ABOUT THIS EXERCISE -> Could you copy every line from the material below in which "time" appears?

(TASK MATERIAL begins)

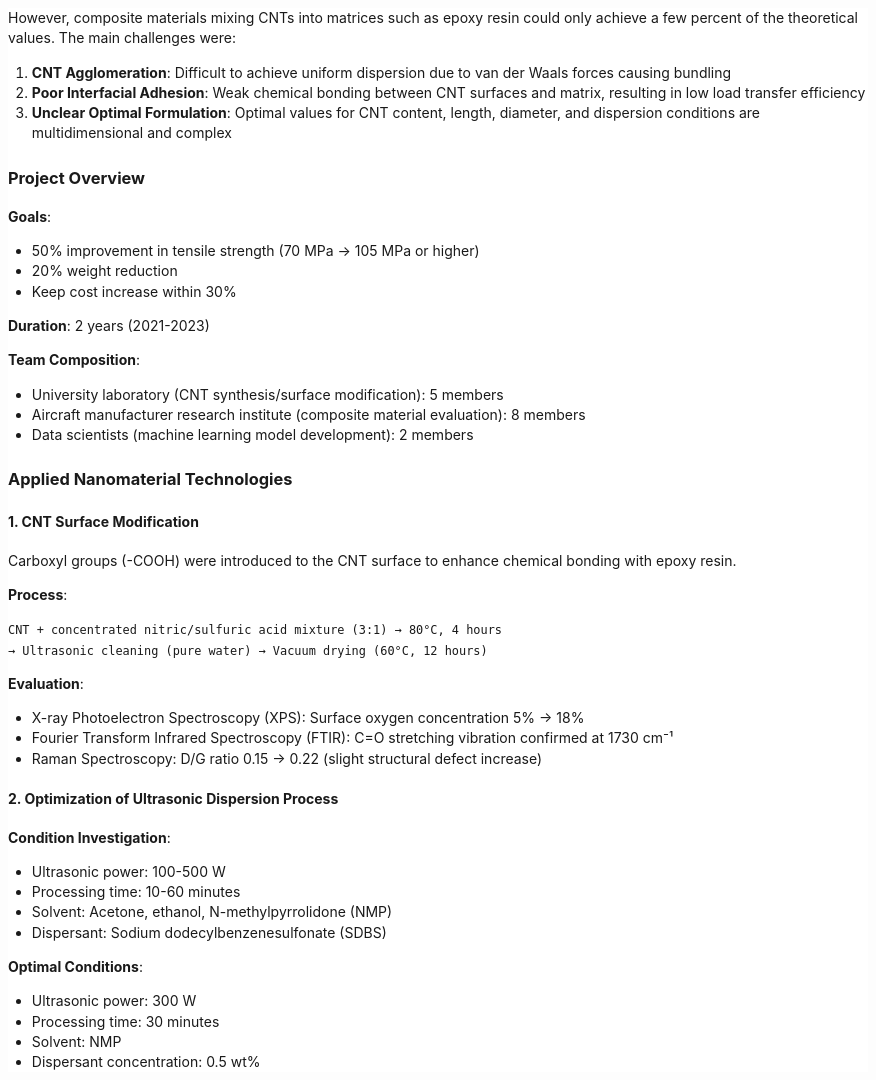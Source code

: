 However, composite materials mixing CNTs into matrices such as epoxy resin could only achieve a few percent of the theoretical values. The main challenges were:

1. **CNT Agglomeration**: Difficult to achieve uniform dispersion due to van der Waals forces causing bundling
2. **Poor Interfacial Adhesion**: Weak chemical bonding between CNT surfaces and matrix, resulting in low load transfer efficiency
3. **Unclear Optimal Formulation**: Optimal values for CNT content, length, diameter, and dispersion conditions are multidimensional and complex

### Project Overview

**Goals**:
- 50% improvement in tensile strength (70 MPa → 105 MPa or higher)
- 20% weight reduction
- Keep cost increase within 30%

**Duration**: 2 years (2021-2023)

**Team Composition**:
- University laboratory (CNT synthesis/surface modification): 5 members
- Aircraft manufacturer research institute (composite material evaluation): 8 members
- Data scientists (machine learning model development): 2 members

### Applied Nanomaterial Technologies

#### 1. CNT Surface Modification

Carboxyl groups (-COOH) were introduced to the CNT surface to enhance chemical bonding with epoxy resin.

**Process**:
```
CNT + concentrated nitric/sulfuric acid mixture (3:1) → 80°C, 4 hours
→ Ultrasonic cleaning (pure water) → Vacuum drying (60°C, 12 hours)
```

**Evaluation**:
- X-ray Photoelectron Spectroscopy (XPS): Surface oxygen concentration 5% → 18%
- Fourier Transform Infrared Spectroscopy (FTIR): C=O stretching vibration confirmed at 1730 cm⁻¹
- Raman Spectroscopy: D/G ratio 0.15 → 0.22 (slight structural defect increase)

#### 2. Optimization of Ultrasonic Dispersion Process

**Condition Investigation**:
- Ultrasonic power: 100-500 W
- Processing time: 10-60 minutes
- Solvent: Acetone, ethanol, N-methylpyrrolidone (NMP)
- Dispersant: Sodium dodecylbenzenesulfonate (SDBS)

**Optimal Conditions**:
- Ultrasonic power: 300 W
- Processing time: 30 minutes
- Solvent: NMP
- Dispersant concentration: 0.5 wt%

(TASK MATERIAL ends)

SOLVED PROBLEM ->
- Processing time: 10-60 minutes
- Processing time: 30 minutes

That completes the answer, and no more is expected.